-- TASK OBJECTIVE --
The line containing "- This other" and every line after it, through the last line of the records, are to be transcribed exactly, and nothing else.

-- TASK MATERIAL --
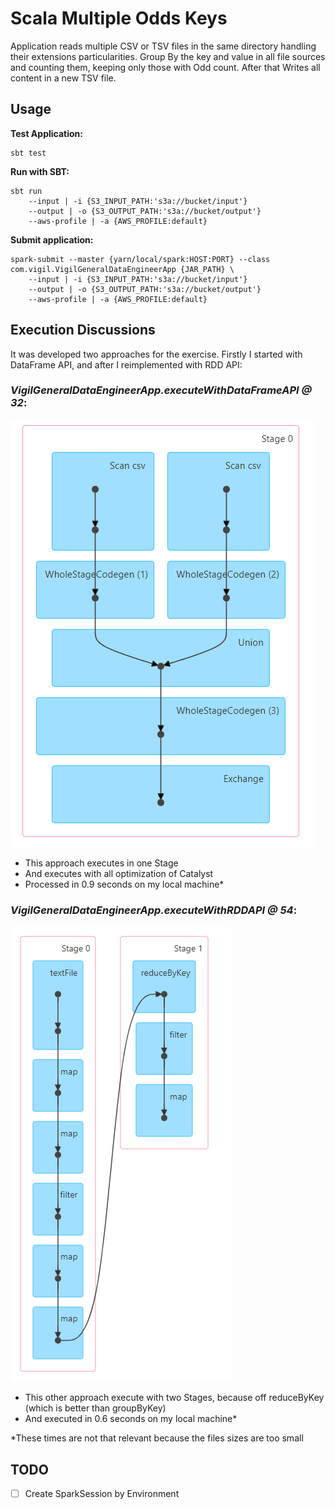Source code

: # Scala Multiple Odds Keys

Application reads multiple CSV or TSV files in the same directory handling their extensions particularities. Group By the key and value in all file sources and counting them, keeping only those with Odd count.
After that Writes all content in a new TSV file.

## Usage
**Test Application:**
```
sbt test
```

**Run with SBT:**
```
sbt run 
    --input | -i {S3_INPUT_PATH:'s3a://bucket/input'}
    --output | -o {S3_OUTPUT_PATH:'s3a://bucket/output'}
    --aws-profile | -a {AWS_PROFILE:default}
```

**Submit application:**
```
spark-submit --master {yarn/local/spark:HOST:PORT} --class com.vigil.VigilGeneralDataEngineerApp {JAR_PATH} \ 
    --input | -i {S3_INPUT_PATH:'s3a://bucket/input'}
    --output | -o {S3_OUTPUT_PATH:'s3a://bucket/output'}
    --aws-profile | -a {AWS_PROFILE:default}
```

## Execution Discussions
It was developed two approaches for the exercise. Firstly I started with DataFrame API, and after I reimplemented with RDD API:

### *VigilGeneralDataEngineerApp.executeWithDataFrameAPI @ 32*:
![alt text](dag-df.png)
- This approach executes in one Stage
- And executes with all optimization of Catalyst
- Processed in 0.9 seconds on my local machine*


### *VigilGeneralDataEngineerApp.executeWithRDDAPI @ 54*:
![alt text](dag-rdd.png)
- This other approach execute with two Stages, because off reduceByKey (which is better than groupByKey)
- And executed in 0.6 seconds on my local machine*

*These times are not that relevant because the files sizes are too small


## TODO
- [ ] Create SparkSession by Environment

-- SOLUTION --
- This other approach execute with two Stages, because off reduceByKey (which is better than groupByKey)
- And executed in 0.6 seconds on my local machine*

*These times are not that relevant because the files sizes are too small


## TODO
- [ ] Create SparkSession by Environment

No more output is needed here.